Share your pathological achievements with everyone? What could possibly go wrong? 

It goes without saying that the dark, violence-obsessed version of trans culture to which Blake was exposed can’t be blamed for his own actions. Yet it would be hard to deny that his desire to kill and maim became entangled with his trans identity. In his trial he claimed he first fantasised about murder when his parents refused to affirm his adopted gender identity. A headline in The Oxford Mail even went so far as to suggest Blake’s descent into evil was a result of this lack of acceptance. 

Whatever the truth, Blake was ill-served by a trans culture that tells young people constantly that they are the most oppressed minority in the world and face imminent execution by a hate-filled society, neither of which is remotely true.

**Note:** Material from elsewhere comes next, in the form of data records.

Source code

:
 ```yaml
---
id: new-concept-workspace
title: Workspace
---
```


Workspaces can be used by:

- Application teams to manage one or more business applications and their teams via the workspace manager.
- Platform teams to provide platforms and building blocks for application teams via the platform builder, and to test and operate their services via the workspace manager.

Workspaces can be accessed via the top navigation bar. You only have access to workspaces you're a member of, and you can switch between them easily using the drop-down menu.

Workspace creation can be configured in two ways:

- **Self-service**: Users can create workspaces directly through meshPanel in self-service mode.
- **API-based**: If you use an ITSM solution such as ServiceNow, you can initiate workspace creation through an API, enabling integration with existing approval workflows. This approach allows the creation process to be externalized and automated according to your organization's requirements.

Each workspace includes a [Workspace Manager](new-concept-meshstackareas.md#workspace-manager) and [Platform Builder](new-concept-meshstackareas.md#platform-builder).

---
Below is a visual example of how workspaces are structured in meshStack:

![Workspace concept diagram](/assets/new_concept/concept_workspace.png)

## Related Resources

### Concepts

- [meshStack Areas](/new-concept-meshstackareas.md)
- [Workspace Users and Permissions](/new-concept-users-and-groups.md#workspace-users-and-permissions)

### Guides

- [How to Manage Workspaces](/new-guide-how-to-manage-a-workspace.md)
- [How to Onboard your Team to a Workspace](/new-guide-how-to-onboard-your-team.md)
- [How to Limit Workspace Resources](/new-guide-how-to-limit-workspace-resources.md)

Proof the trans lobby has failed to read the room when it comes to violent trans offenders came when trans activist Jane Fae, the head of the highly influential Trans Media Watch, was interviewed on BBC Radio 2. Instead of Scarlet Blake being sent to a male prison, Fae told Jeremy Vine murderers should go to the same prison, irrespective of sex. Stop me if you see a problem with this brilliant idea.

It celebrates the overriding importance of sexual liberty, no matter how extreme

This wasn’t a random example of idiocy. In 2018 Fae described most murders as “boring, pedestrian, even accidental stuff”. In his pre-trans identity of John Ozimek, Fae was also a forthright campaigner against tighter regulation of extreme pornography. In 2009 he even criticised the prosecution of an author who published a horrifically violent sexual fantasy online in which he described (in Ozimek’s own words) “the mutilation and murder of each member of the Girls Aloud pop group, whose body parts are then sold on e-Bay.” 

This sort of purblind complacence towards the risks of violent pornography and sexual offences is one the entire trans lobby now appears to have adopted. It celebrates the overriding importance of sexual liberty, no matter how extreme, and sends a message to mentally ill young trans people like Scarlet Blake that society is always in the wrong and they are always right. 

Scarlet Blake may be solely responsible for the dreadful murder of Jorge Martin Carreno but it was the LGBTQ+ lobby’s warped outlook that helped nourish the pathology in his troubled psyche.